In the other camp, The Alliance for Solar Choice responded to the PUC order by filing a lawsuit, which I reported on in my post, "TASC Follows Thru & Whines Away With Lawsuit."  On November 18 TASC issued a press release which appears to be the result of a push poll to support its position which avers the unpopularity of the PUC's decision and order ending the net-energy metering program.  Given the complexity of the decision and order and the general lack of understanding regarding the stability of the electric grid, it would be hard categorize this as anything but a push poll, a tactic previously used by TASC.

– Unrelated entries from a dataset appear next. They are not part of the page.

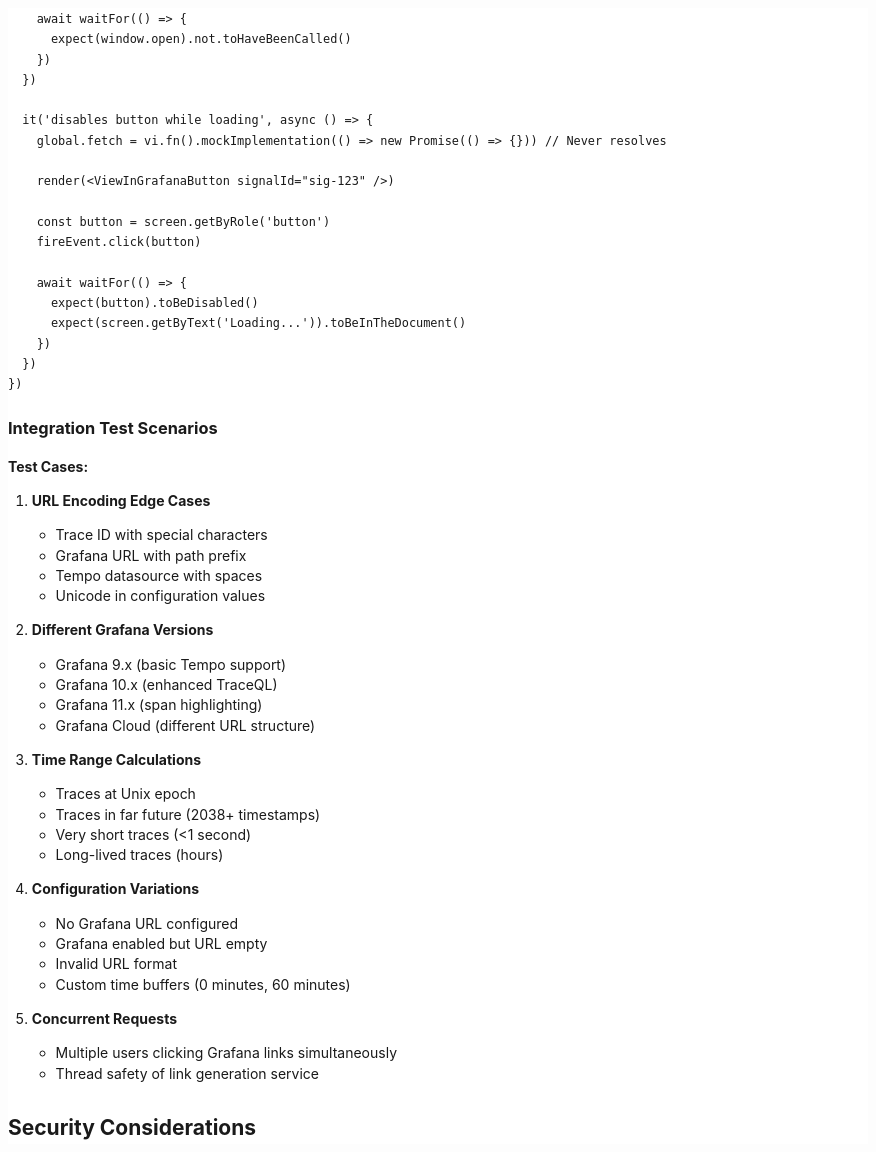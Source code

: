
 ```tsx
    await waitFor(() => {
      expect(window.open).not.toHaveBeenCalled()
    })
  })

  it('disables button while loading', async () => {
    global.fetch = vi.fn().mockImplementation(() => new Promise(() => {})) // Never resolves

    render(<ViewInGrafanaButton signalId="sig-123" />)

    const button = screen.getByRole('button')
    fireEvent.click(button)

    await waitFor(() => {
      expect(button).toBeDisabled()
      expect(screen.getByText('Loading...')).toBeInTheDocument()
    })
  })
})
```

### Integration Test Scenarios

**Test Cases:**
1. **URL Encoding Edge Cases**
   - Trace ID with special characters
   - Grafana URL with path prefix
   - Tempo datasource with spaces
   - Unicode in configuration values

2. **Different Grafana Versions**
   - Grafana 9.x (basic Tempo support)
   - Grafana 10.x (enhanced TraceQL)
   - Grafana 11.x (span highlighting)
   - Grafana Cloud (different URL structure)

3. **Time Range Calculations**
   - Traces at Unix epoch
   - Traces in far future (2038+ timestamps)
   - Very short traces (<1 second)
   - Long-lived traces (hours)

4. **Configuration Variations**
   - No Grafana URL configured
   - Grafana enabled but URL empty
   - Invalid URL format
   - Custom time buffers (0 minutes, 60 minutes)

5. **Concurrent Requests**
   - Multiple users clicking Grafana links simultaneously
   - Thread safety of link generation service

## Security Considerations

Adding more intrigue, Herman Trabish reports a breakup between SolarCity and Sunrun in a November 25 Utility Dive article entitled "SolarCity leaves TASC, denies split with advocacy partner Sunrun" and noting in the article that "TASC's tactics have been controversial, particularly in Hawaii, Nevada and Maine . . ."  Solar City apparently is now part of a newly formed advocacy group called Energy Freedom Coalition of America.  While the Utility Dive article does not explicitly contribute the split to a disagreement on tactics, it does link to a November 20 Las Vegas Sun article by Kyle Roerink which does state such:

Sunrun, the nation’s second largest rooftop solar company and a fellow member of the alliance, has been SolarCity’s top ally in the net metering fight. But SolarCity’s split from the alliance highlights an apparent rift with its competitor. 
The two have differed on tactics for addressing the state’s solar policies and disagreed on how to work with lawmakers and regulators. 
“It makes sense to engage the discussion in our own name,” Will Craven, SolarCity spokesman, said. “Nevadans expect to hear directly from us, and we want them to know that SolarCity is aligned with them on these issues.” 
Sunrun declined to comment.

If you are confused by the reorganization these special interest groups just remember this, rooftop solar has only benefited between 10-15% of electricity customers but has created a situation where critical upgrades must be made to ensure stability and reliability of the electric grid.  Without correct pricing signals and adjustment to fix charges, the bulk of these upgrades will be paid by electricity customers who cannot afford or do not have access to rooftop solar.  The Hawaii Public Utilities Commission order was well-reasoned and justified to protect these customers and the general public interest advocating for fairness and equity of the electric system to ensure clean energy policies benefit all electricity customers.